And it is the compositional vistas and narrative musicality of The Outsider that make it a journey worth taking. The bones of a story are hidden within The Outsider, and Vrăjitor intends them to be found. While there are presumably lyrics to The Outsider, Vrăjitor’s vocals are pushed back in the mix and filtered, allowing this to be a functionally instrumental album. Such Old Sorcery as this will naturally whisper different tales to different listeners, but I defy the skeptic to stand on the moon-kissed snowfields of “Magick Triumph,” tarry by the campfire and tender acoustics of “Innigkeit,” or emerge from the airy, crystalline caverns “Where Sorrow Reigns” and conjure no dreams of the titular outsider’s adventures. Not merely a pairing, The Outsider weaves wintery synths and raw, blackened atmospherics into a single spell and adorns it with grand, evocative structures and diverse instrumentation to create a story that needs no overt narration, but reveals its bones through music alone.

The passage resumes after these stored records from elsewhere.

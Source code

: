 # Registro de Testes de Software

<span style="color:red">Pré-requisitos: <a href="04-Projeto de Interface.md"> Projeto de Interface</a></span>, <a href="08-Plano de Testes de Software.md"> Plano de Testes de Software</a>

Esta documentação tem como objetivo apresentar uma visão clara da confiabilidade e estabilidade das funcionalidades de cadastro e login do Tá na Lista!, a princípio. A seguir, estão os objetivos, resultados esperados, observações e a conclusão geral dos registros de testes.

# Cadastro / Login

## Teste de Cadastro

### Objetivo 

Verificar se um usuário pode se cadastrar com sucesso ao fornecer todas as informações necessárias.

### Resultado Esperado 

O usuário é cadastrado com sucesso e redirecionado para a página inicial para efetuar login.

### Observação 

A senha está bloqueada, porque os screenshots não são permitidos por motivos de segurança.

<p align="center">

Established through the excellent “Castle” trilogy, Old Sorcery is a mainstay in dungeon synth circles, and if The Outsider proves anything, it’s for good reason. While The Escapist took day trips beyond Old Sorcery’s core sound, The Outsider bravely departs familiar territory while never forgetting its heritage. While there are certainly passages and pathways I trudged through rather than enjoyed, The Outsider is a singular, grand tapestry, cleverly composed and beautifully arranged. Old Sorcery’s latest is a work best basked in and consumed organically, rather than dissected microscopically, and has only gotten better with each spin. Set aside an hour on a cold, snowy day (there should be plenty of them right about now), cozy up with a warm drink, and hear The Outsider’s tale.
Rating: 3.5/5.0
DR: 9 | Format Reviewed: 320 kbps mp3
Label: Avantgarde Music
Websites: Bandcamp | Facebook
Releases Worldwide: January 30th, 2026
Mystikus Hugebeard (a practitioner of old sorcery, as it were)

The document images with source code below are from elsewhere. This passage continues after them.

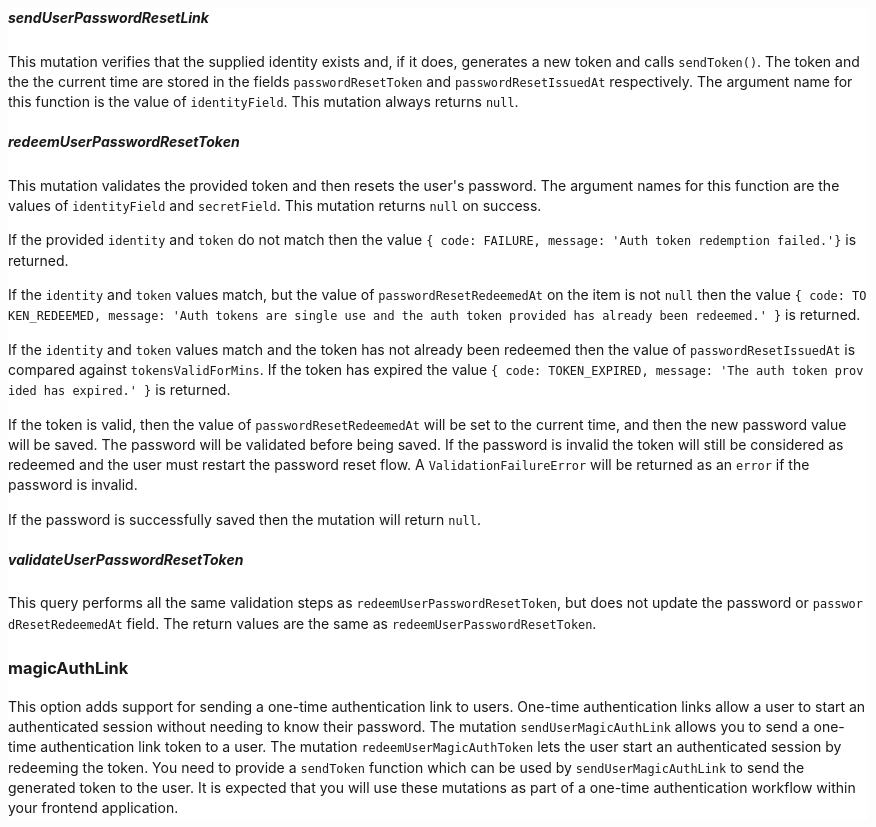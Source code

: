 ##### sendUserPasswordResetLink

This mutation verifies that the supplied identity exists and, if it does, generates a new token and calls `sendToken()`.
The token and the the current time are stored in the fields `passwordResetToken` and `passwordResetIssuedAt` respectively.
The argument name for this function is the value of `identityField`.
This mutation always returns `null`.

##### redeemUserPasswordResetToken

This mutation validates the provided token and then resets the user's password.
The argument names for this function are the values of `identityField` and `secretField`.
This mutation returns `null` on success.

If the provided `identity` and `token` do not match then the value `{ code: FAILURE, message: 'Auth token redemption failed.'}` is returned.

If the `identity` and `token` values match, but the value of `passwordResetRedeemedAt` on the item is not `null` then the value `{ code: TOKEN_REDEEMED, message: 'Auth tokens are single use and the auth token provided has already been redeemed.' }` is returned.

If the `identity` and `token` values match and the token has not already been redeemed then the value of `passwordResetIssuedAt` is compared against `tokensValidForMins`.
If the token has expired the value `{ code: TOKEN_EXPIRED, message: 'The auth token provided has expired.' }` is returned.

If the token is valid, then the value of `passwordResetRedeemedAt` will be set to the current time, and then the new password value will be saved.
The password will be validated before being saved.
If the password is invalid the token will still be considered as redeemed and the user must restart the password reset flow.
A `ValidationFailureError` will be returned as an `error` if the password is invalid.

If the password is successfully saved then the mutation will return `null`.

##### validateUserPasswordResetToken

This query performs all the same validation steps as `redeemUserPasswordResetToken`, but does not update the password or `passwordResetRedeemedAt` field.
The return values are the same as `redeemUserPasswordResetToken`.

### magicAuthLink

This option adds support for sending a one-time authentication link to users.
One-time authentication links allow a user to start an authenticated session without needing to know their password.
The mutation `sendUserMagicAuthLink` allows you to send a one-time authentication link token to a user.
The mutation `redeemUserMagicAuthToken` lets the user start an authenticated session by redeeming the token.
You need to provide a `sendToken` function which can be used by `sendUserMagicAuthLink` to send the generated token to the user.
It is expected that you will use these mutations as part of a one-time authentication workflow within your frontend application.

Whenever the yearning for old-school dungeon synth takes me, Old Sorcery has long been one of my first choices. However, I’m embarrassed to admit that during my preparatory research, I was rather shocked to learn that Old Sorcery debuted as recently as 2017 with Realms of Magickal Sorrow. I’d just assumed Old Sorcery has been around since, I don’t know, time immemorial, only because Old Sorcery so effortlessly plays that sort of raw, old school dungeon synth that you’d find on a cassette tape tucked away next to a Jim Kirkwood or Depressive Silence. I’m grateful that Spicie Forrest clued me in on this release and allowed me to double review with him, such that I could further inform our readers of the truly quality dungeon synth act that Old Sorcery is. This opportunity has not presented itself in a way I’d anticipated, however, because The Outsider is not merely dungeon synth like most Old Sorcery releases, but also an album of raw, wintry black metal.
As The Outsider opens in “Magick Triumph,” rumbling horns and scattered synths set the stage for a classic Swords n’ Sorcery experience typical to the Old Sorcery oeuvre, until a grimy guitar chord descends like a fog. It’s worth mentioning that Old Sorcery has traveled this blackened road before with 2020’s Sorrowcrown, but it’s done exceptionally well here. It’s the kind of frigid black metal you’d hear from Paysage d’Hiver and Lunar Aurora, with a similarly raw production style to boot. An overly raw-sounding mix that sacrifices too much listenability for “authenticity” is an immediate album-killer for me, but The Outsider is in that perfect sweet spot. The tremolos and blast-beats buzz with wintry chill and the vocals are way, way in the back, and the synths are always able to cut through the din. The mix has that nice, approachable sort of buzz, like just a little too much wine. Still, headphones will definitely be your friend for this album.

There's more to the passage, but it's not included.